A question on the redistribute option, though - I'm not sure I can
follow how the configuration works.  For example, my current remote
server config is:


redistribute is a service level config option, not a period option.  For 
example:

watch Store13-2
   service DRBD_Status
   interval 15s
   monitor DRBDCheck.monitor -s you
   description Is\ DRBD\ working\ there?
   redistribute trap.alert mainmonitor


-David



___
mon mailing list
mon@linux.kernel.org
http://linux.kernel.org/mailman/listinfo/mon


RE: Problem getting traps to work correctly

2006-07-13 Thread Tim Carr
Gotcha.  I threw that in, and it seems to work correctly, except I can't
tell if it is or not.  I'm watching the log file, and it shows alerts
being sent on an up/down event, but I'm not seeing alerts every 15s
showing up when things are working correctly.  Is that expected
behavior?

Thanks,
Tim

-Original Message-
From: [EMAIL PROTECTED] [mailto:[EMAIL PROTECTED]
On Behalf Of David Nolan
Sent: Thursday, July 13, 2006 7:06 AM
To: mon@linux.kernel.org
Subject: Re: Problem getting traps to work correctly



--On Wednesday, July 12, 2006 16:30:08 -0500 Tim Carr
[EMAIL PROTECTED] 
wrote:

 When mainmonitor gets one of the traps, I'll see this in
 /var/log/messages:



 Jul 11 16:20:04 monitor mon[2017]: trap received for undefined service
 type default/DRBD_Status



 ...but nothing will actually get kicked off and no mail is sent.
Also,
 the mon.cgi program (running on mainmonitor) will stay in the
 blue/unchecked status.


Looks like you've found a logic bug.  The code to set the group 
service 
in handle_trap to default/default has an error which causes it to set
the 
group but never the service.  I just commited a fix for this to CVS.

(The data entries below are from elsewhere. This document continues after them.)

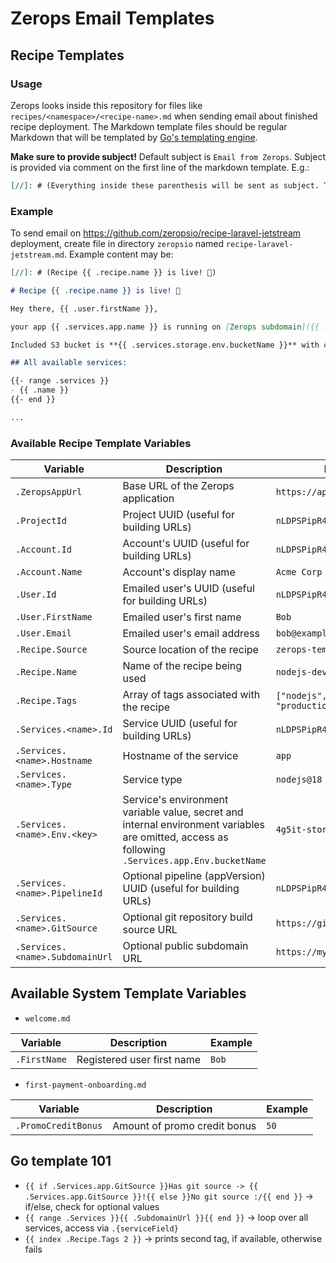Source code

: # Zerops Email Templates

## Recipe Templates

### Usage

Zerops looks inside this repository for files like `recipes/<namespace>/<recipe-name>.md` when sending email about finished recipe deployment.
The Markdown template files should be regular Markdown that will be templated by [Go's templating engine](https://pkg.go.dev/text/template).

**Make sure to provide subject!** Default subject is `Email from Zerops`. Subject is provided via comment on the first line of the markdown template. E.g.:

```markdown
[//]: # (Everything inside these parenthesis will be sent as subject. Template variables available as usual: Hello, {{ .User.FirstName }}!)
```

### Example

To send email on https://github.com/zeropsio/recipe-laravel-jetstream deployment, create file in directory `zeropsio` named `recipe-laravel-jetstream.md`.
Example content may be:

```markdown
[//]: # (Recipe {{ .recipe.name }} is live! 🚀)

# Recipe {{ .recipe.name }} is live! 🚀

Hey there, {{ .user.firstName }},

your app {{ .services.app.name }} is running on [Zerops subdomain]({{ .services.app.subdomainUrl }}).

Included S3 bucket is **{{ .services.storage.env.bucketName }}** with capacity {{ .services.storage.env.quotaGBytes }}GB.

## All available services:

{{- range .services }}
- {{ .name }}
{{- end }}

...
```

### Available Recipe Template Variables

| Variable                        | Description                                                                                                                                     | Example                               |
|---------------------------------|-------------------------------------------------------------------------------------------------------------------------------------------------|---------------------------------------|
| `.ZeropsAppUrl`                 | Base URL of the Zerops application                                                                                                              | `https://app.zerops.io`               |
| `.ProjectId`                    | Project UUID (useful for building URLs)                                                                                                         | `nLDPSPipR42pJVkL3K2a9g`              |
| `.Account.Id`                   | Account's UUID (useful for building URLs)                                                                                                       | `nLDPSPipR42pJVkL3K2a9g`              |
| `.Account.Name`                 | Account's display name                                                                                                                          | `Acme Corp`                           |
| `.User.Id`                      | Emailed user's UUID (useful for building URLs)                                                                                                  | `nLDPSPipR42pJVkL3K2a9g`              |
| `.User.FirstName`               | Emailed user's first name                                                                                                                       | `Bob`                                 |
| `.User.Email`                   | Emailed user's email address                                                                                                                    | `bob@example.com`                     |
| `.Recipe.Source`                | Source location of the recipe                                                                                                                   | `zerops-templates/nodejs`             |
| `.Recipe.Name`                  | Name of the recipe being used                                                                                                                   | `nodejs-devel`                        |
| `.Recipe.Tags`                  | Array of tags associated with the recipe                                                                                                        | `["nodejs", "express", "production"]` |
| `.Services.<name>.Id`           | Service UUID (useful for building URLs)                                                                                                         | `nLDPSPipR42pJVkL3K2a9g`              |
| `.Services.<name>.Hostname`     | Hostname of the service                                                                                                                         | `app`                                 |
| `.Services.<name>.Type`         | Service type                                                                                                                                    | `nodejs@18`                           |
| `.Services.<name>.Env.<key>`    | Service's environment variable value, secret and internal environment variables are omitted, access as following `.Services.app.Env.bucketName` | `4g5it-storage`                       |
| `.Services.<name>.PipelineId`   | Optional pipeline (appVersion) UUID (useful for building URLs)                                                                                  | `nLDPSPipR42pJVkL3K2a9g`              |
| `.Services.<name>.GitSource`    | Optional git repository build source URL                                                                                                        | `https://github.com/org/repo`         |
| `.Services.<name>.SubdomainUrl` | Optional public subdomain URL                                                                                                                   | `https://myapp.zerops.io`             |

## Available System Template Variables

- `welcome.md`

| Variable     | Description                | Example |
|--------------|----------------------------|---------|
| `.FirstName` | Registered user first name | `Bob`   |

- `first-payment-onboarding.md`

| Variable            | Description                  | Example |
|---------------------|------------------------------|---------|
| `.PromoCreditBonus` | Amount of promo credit bonus | `50`    |

## Go template 101

- `{{ if .Services.app.GitSource }}Has git source -> {{ .Services.app.GitSource }}!{{ else }}No git source :/{{ end }}` -> if/else, check for optional values
- `{{ range .Services }}{{ .SubdomainUrl }}{{ end }}` -> loop over all services, access via `.{serviceField}`
- `{{ index .Recipe.Tags 2 }}` -> prints second tag, if available, otherwise fails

 Jul 11 16:24:49 monitor mon[2017]: trap trap 0 from  grp=default
 svc=DRBD_Status, sta=0


In this case you're not getting an alert because the status bit of the
trap 
is set to 0, which is the OK status.  It looks like the remote.alert in
CVS 
was never updated when Mon starting using that field.  trap.alert was 
rewritten...  Since these two alerts server the same purpose I'm going
to 
remove remote.alert from CVS.



 Any thoughts as to what's going on here?  I'm trying to get this
 working:

 -An alert getting kicked off by the mainmonitor's system when
it
 receives a trap; and

 -The mon.cgi program on mainmonitor showing an alert status
once
 its received that trap.



BTW, you might want to use the 'redistribute' config parameter for your 
traps, that will cause all status updates to propagate to your main mon 
server.  That way you can see when the last test occurred at all times. 
From the current Mon manpage (in CVS):
   redistribute alert [arg...]
A service may have one redistribute option, which is a special form of
an 
an alert definition.  This alert  will be called on every service status

update, even sequential success status updates.  This can be used to 
integrate Mon with another monitoring system, or to link together
multiple 
Mon servers via an alert script that generates Mon traps.


-David


___
mon mailing list
mon@linux.kernel.org
http://linux.kernel.org/mailman/listinfo/mon

___
mon mailing list
mon@linux.kernel.org
http://linux.kernel.org/mailman/listinfo/mon


RE: Problem getting traps to work correctly

2006-07-13 Thread David Nolan



--On Thursday, July 13, 2006 14:20:38 -0500 Tim Carr [EMAIL PROTECTED] 
wrote:



Gotcha.  I threw that in, and it seems to work correctly, except I can't
tell if it is or not.  I'm watching the log file, and it shows alerts
being sent on an up/down event, but I'm not seeing alerts every 15s
showing up when things are working correctly.  Is that expected
behavior?

Thanks,
Tim



I refer to the server that sends the traps as a slave server, and the 
server collecting the traps as the master server.  Your master server 
should receive a trap on every status update on the slave server, i.e. a 
trap every 15s in your example.  The master should only alert based on its 
alert behavior.  This makes receving updates via traps almost functionally 
equivelant to other monitor tests that you run on your master server.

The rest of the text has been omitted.